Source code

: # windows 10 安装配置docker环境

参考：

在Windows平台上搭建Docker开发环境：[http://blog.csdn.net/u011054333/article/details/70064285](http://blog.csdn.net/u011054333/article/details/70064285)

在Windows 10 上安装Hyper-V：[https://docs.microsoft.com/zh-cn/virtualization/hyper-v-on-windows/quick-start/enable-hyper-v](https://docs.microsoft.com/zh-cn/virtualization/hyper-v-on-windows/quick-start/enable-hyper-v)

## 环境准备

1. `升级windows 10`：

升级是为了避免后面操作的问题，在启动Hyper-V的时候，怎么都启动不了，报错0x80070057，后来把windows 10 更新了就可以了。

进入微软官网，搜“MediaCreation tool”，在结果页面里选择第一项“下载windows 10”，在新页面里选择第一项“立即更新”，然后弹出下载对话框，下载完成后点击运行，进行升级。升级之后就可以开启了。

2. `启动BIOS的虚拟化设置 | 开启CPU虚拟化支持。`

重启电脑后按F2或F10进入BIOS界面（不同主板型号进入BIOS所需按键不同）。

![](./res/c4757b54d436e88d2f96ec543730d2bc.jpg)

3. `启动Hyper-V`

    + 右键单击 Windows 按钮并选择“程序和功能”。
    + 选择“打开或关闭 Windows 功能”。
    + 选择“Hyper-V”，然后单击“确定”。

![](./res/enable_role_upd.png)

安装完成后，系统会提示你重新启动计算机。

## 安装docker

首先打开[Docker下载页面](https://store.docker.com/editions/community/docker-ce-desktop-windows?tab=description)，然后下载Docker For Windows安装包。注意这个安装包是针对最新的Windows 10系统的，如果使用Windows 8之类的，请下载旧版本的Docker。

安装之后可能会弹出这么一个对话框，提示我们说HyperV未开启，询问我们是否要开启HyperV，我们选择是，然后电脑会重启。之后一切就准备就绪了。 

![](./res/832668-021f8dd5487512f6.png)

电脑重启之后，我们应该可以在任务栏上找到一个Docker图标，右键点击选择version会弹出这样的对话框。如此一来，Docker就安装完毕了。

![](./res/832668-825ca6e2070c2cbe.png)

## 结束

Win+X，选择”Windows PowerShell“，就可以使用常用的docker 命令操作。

(Problem details) Go through the data and gather every line that holds "https".

(Result of this exercise)
在Windows 10 上安装Hyper-V：[https://docs.microsoft.com/zh-cn/virtualization/hyper-v-on-windows/quick-start/enable-hyper-v](https://docs.microsoft.com/zh-cn/virtualization/hyper-v-on-windows/quick-start/enable-hyper-v)
首先打开[Docker下载页面](https://store.docker.com/editions/community/docker-ce-desktop-windows?tab=description)，然后下载Docker For Windows安装包。注意这个安装包是针对最新的Windows 10系统的，如果使用Windows 8之类的，请下载旧版本的Docker。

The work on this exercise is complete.